*Assigned task*. Extract each line holding the word "currentTimeMillis" from the entries.

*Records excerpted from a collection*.
━━━━━━

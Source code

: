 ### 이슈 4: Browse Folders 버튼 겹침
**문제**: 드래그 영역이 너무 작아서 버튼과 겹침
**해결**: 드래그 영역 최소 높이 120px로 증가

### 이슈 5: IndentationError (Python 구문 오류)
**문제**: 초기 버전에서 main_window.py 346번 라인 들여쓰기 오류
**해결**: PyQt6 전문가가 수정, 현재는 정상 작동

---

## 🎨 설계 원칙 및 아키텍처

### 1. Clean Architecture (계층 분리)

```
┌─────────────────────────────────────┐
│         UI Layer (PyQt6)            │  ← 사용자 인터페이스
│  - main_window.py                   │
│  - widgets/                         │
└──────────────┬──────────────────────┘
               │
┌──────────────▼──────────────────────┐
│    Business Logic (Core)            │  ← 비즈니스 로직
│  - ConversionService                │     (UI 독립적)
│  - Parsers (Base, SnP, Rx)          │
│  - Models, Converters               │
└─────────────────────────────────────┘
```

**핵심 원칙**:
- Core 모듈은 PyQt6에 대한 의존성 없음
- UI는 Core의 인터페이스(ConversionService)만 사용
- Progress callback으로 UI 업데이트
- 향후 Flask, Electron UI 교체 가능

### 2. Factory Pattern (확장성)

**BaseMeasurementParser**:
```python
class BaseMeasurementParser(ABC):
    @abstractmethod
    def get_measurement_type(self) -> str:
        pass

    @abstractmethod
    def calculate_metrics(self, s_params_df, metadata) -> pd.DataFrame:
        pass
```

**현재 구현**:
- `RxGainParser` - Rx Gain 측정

━━━━━━

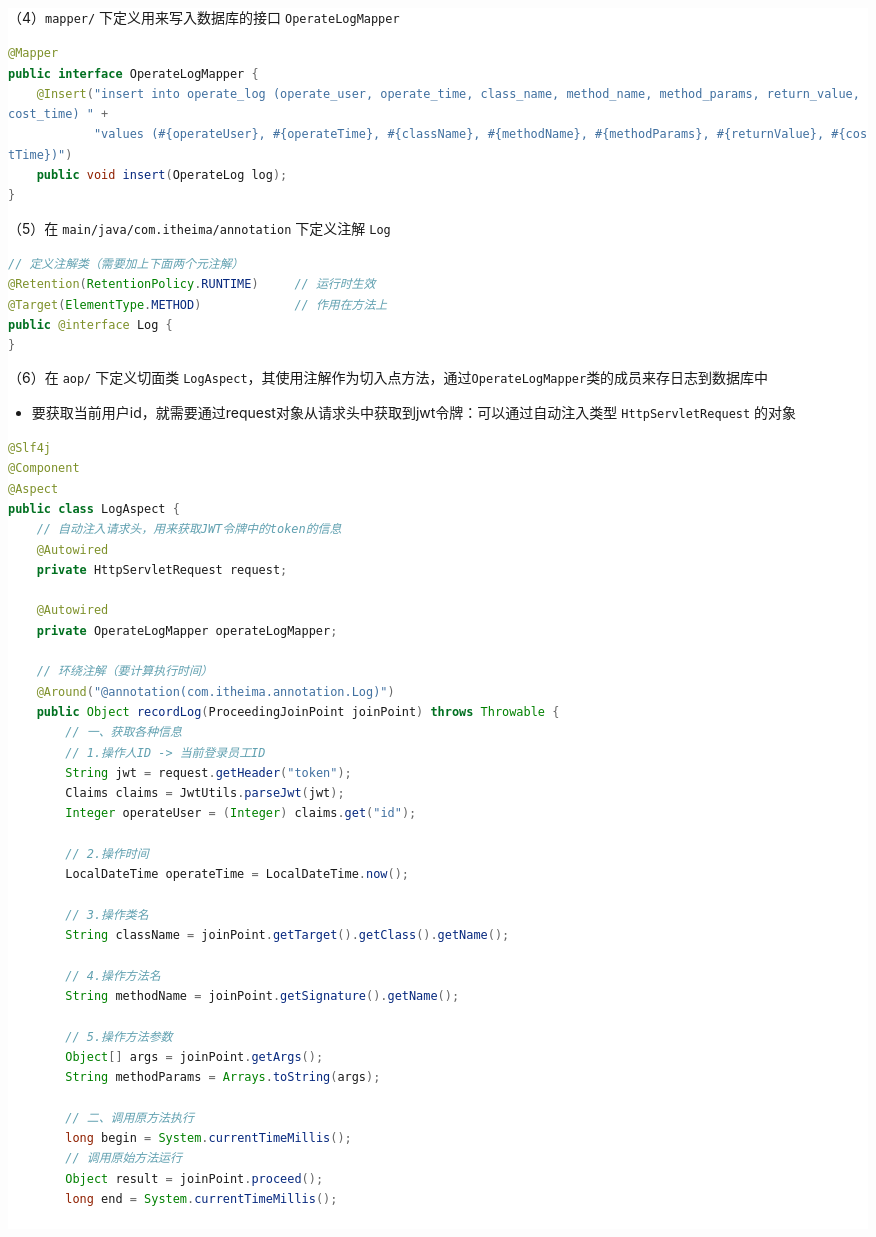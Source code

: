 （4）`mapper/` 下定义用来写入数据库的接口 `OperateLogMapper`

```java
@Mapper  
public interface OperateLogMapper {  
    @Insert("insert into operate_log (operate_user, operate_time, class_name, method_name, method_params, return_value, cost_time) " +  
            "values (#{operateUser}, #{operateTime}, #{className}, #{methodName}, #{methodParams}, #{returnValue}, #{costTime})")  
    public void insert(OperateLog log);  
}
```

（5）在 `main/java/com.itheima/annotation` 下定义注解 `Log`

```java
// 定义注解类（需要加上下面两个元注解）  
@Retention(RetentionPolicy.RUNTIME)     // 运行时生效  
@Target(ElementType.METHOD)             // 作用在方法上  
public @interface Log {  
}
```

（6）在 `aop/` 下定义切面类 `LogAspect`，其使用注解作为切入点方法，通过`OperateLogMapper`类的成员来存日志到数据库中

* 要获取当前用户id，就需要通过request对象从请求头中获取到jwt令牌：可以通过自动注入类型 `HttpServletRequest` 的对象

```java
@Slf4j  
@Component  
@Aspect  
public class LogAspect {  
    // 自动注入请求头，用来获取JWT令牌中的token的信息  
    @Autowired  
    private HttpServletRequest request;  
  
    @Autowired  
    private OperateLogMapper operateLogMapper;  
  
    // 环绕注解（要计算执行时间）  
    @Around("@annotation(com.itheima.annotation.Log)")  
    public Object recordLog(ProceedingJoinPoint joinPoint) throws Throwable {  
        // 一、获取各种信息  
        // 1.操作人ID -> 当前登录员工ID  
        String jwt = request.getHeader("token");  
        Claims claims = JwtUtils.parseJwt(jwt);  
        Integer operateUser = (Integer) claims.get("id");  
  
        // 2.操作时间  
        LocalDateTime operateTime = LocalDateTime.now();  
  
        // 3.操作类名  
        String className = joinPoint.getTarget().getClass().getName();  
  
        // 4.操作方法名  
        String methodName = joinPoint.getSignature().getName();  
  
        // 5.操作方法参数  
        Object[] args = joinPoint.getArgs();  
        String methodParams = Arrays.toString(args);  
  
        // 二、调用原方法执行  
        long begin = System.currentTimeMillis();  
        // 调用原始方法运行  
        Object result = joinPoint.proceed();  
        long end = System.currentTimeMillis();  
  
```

━━━━━━

*Task result*.
        long begin = System.currentTimeMillis();  
        long end = System.currentTimeMillis();  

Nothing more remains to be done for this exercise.